▶
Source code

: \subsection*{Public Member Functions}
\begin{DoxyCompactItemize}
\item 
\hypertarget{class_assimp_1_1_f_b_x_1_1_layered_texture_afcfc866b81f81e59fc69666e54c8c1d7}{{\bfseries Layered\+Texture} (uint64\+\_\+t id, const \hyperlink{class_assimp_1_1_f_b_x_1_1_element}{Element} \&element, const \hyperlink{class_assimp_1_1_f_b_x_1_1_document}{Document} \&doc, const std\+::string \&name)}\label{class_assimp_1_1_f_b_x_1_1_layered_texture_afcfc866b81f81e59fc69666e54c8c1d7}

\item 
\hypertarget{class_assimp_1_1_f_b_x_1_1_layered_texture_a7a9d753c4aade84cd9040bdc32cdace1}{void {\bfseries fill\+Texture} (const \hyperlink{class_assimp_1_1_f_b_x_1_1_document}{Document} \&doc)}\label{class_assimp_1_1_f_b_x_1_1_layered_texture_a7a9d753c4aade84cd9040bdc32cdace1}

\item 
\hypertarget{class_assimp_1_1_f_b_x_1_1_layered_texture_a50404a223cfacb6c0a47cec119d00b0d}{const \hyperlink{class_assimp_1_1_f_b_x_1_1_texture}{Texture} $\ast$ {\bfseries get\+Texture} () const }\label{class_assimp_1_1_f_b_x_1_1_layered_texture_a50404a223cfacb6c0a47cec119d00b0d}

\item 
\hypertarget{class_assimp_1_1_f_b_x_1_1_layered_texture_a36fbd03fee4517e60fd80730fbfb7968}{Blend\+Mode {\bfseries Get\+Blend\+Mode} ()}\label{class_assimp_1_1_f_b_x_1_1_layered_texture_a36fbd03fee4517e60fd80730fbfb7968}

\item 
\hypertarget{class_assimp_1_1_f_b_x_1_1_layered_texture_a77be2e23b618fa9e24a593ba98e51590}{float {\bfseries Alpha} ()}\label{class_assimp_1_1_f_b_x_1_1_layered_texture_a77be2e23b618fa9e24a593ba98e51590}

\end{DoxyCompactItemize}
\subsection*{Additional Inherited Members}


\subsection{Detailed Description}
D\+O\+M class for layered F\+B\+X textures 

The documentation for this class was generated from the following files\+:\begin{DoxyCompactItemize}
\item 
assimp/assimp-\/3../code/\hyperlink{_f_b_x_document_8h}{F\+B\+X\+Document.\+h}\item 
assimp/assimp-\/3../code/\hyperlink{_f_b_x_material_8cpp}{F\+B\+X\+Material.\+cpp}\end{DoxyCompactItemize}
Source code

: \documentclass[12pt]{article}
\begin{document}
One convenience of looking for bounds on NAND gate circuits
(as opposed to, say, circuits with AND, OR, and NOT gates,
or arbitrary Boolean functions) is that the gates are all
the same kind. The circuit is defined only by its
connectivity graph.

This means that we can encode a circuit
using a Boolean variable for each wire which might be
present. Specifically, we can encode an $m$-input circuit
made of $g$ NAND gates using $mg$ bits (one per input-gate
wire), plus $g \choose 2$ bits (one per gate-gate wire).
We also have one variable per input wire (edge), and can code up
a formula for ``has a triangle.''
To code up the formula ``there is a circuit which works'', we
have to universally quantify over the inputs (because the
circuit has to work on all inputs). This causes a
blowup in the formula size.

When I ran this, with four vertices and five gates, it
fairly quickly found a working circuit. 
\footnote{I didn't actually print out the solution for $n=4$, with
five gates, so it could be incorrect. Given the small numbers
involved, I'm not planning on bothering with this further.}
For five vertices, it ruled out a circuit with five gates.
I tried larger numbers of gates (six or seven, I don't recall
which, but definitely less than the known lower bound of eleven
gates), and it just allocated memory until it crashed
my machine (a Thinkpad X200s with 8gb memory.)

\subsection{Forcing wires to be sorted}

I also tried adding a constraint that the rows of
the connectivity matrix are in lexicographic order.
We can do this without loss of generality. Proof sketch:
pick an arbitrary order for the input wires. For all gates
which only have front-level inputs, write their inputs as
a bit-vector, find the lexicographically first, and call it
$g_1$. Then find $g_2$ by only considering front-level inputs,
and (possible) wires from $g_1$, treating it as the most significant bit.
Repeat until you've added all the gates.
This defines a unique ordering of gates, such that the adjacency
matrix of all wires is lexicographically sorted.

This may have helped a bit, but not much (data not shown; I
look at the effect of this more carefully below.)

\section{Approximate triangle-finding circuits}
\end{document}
◀
→ Requirement
Each line of the records that holds the word "circuits" should be copied out.

→ Written response
One convenience of looking for bounds on NAND gate circuits
(as opposed to, say, circuits with AND, OR, and NOT gates,
\section{Approximate triangle-finding circuits}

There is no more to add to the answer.